== INPUT RECORDS ==
Content starts
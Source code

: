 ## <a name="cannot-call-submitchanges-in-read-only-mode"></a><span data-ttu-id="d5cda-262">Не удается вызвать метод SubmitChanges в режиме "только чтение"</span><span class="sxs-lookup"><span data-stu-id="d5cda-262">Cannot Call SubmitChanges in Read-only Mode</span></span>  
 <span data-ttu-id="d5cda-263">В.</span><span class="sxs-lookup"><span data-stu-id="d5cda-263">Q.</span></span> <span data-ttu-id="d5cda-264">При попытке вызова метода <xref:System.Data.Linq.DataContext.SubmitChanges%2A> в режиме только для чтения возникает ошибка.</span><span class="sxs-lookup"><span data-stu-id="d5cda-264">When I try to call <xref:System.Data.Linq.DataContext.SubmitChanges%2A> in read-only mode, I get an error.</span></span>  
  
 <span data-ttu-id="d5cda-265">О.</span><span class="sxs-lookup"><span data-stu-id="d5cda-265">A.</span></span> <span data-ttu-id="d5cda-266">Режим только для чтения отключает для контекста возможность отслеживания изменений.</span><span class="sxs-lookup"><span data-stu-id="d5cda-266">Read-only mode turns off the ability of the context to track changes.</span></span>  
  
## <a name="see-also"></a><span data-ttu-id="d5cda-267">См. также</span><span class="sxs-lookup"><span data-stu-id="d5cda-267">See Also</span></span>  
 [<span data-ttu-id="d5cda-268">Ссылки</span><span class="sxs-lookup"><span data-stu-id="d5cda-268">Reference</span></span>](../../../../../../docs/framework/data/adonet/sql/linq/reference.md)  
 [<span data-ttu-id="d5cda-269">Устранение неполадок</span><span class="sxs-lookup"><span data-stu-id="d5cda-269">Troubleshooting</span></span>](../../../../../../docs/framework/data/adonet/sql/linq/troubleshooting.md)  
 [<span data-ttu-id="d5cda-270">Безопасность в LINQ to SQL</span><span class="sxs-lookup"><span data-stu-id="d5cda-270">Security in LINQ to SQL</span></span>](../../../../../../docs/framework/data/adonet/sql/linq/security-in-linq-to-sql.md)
Content ends
== YOUR GOAL ==
All lines of the listing that contain the word "call" should be copied out.

== EXERCISE RESULT ==
: ## <a name="cannot-call-submitchanges-in-read-only-mode"></a><span data-ttu-id="d5cda-262">Не удается вызвать метод SubmitChanges в режиме "только чтение"</span><span class="sxs-lookup"><span data-stu-id="d5cda-262">Cannot Call SubmitChanges in Read-only Mode</span></span>  
 <span data-ttu-id="d5cda-263">В.</span><span class="sxs-lookup"><span data-stu-id="d5cda-263">Q.</span></span> <span data-ttu-id="d5cda-264">При попытке вызова метода <xref:System.Data.Linq.DataContext.SubmitChanges%2A> в режиме только для чтения возникает ошибка.</span><span class="sxs-lookup"><span data-stu-id="d5cda-264">When I try to call <xref:System.Data.Linq.DataContext.SubmitChanges%2A> in read-only mode, I get an error.</span></span>  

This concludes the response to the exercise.